▶ Work item
Copy each line of the listing where the word "update" can be found.

▶ Provided material

▶

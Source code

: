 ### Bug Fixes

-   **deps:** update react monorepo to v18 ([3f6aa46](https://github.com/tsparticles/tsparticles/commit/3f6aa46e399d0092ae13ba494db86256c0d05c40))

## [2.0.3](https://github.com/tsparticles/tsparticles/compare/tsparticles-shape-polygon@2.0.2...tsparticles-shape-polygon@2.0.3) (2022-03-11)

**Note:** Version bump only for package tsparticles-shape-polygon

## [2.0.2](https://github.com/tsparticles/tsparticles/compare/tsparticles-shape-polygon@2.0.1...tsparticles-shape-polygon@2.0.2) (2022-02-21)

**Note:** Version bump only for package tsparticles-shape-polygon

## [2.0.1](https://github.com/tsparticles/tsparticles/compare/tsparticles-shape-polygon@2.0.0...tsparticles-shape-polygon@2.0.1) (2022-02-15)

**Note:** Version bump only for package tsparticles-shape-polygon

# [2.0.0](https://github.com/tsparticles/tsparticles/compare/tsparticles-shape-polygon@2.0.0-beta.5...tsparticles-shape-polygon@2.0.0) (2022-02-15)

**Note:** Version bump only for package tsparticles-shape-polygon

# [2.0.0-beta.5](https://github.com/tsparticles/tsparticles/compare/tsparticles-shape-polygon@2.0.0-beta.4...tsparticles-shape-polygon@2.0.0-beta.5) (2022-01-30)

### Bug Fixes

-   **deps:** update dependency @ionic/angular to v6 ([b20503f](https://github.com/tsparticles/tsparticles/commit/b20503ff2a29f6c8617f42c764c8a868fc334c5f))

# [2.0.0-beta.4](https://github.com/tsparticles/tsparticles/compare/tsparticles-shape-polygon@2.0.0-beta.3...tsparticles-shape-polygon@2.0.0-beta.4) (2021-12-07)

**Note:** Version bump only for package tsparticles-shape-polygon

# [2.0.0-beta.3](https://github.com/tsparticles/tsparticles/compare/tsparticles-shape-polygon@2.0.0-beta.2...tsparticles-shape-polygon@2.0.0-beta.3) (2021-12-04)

◀

▶ Task solution
-   **deps:** update react monorepo to v18 ([3f6aa46](https://github.com/tsparticles/tsparticles/commit/3f6aa46e399d0092ae13ba494db86256c0d05c40))
-   **deps:** update dependency @ionic/angular to v6 ([b20503f](https://github.com/tsparticles/tsparticles/commit/b20503ff2a29f6c8617f42c764c8a868fc334c5f))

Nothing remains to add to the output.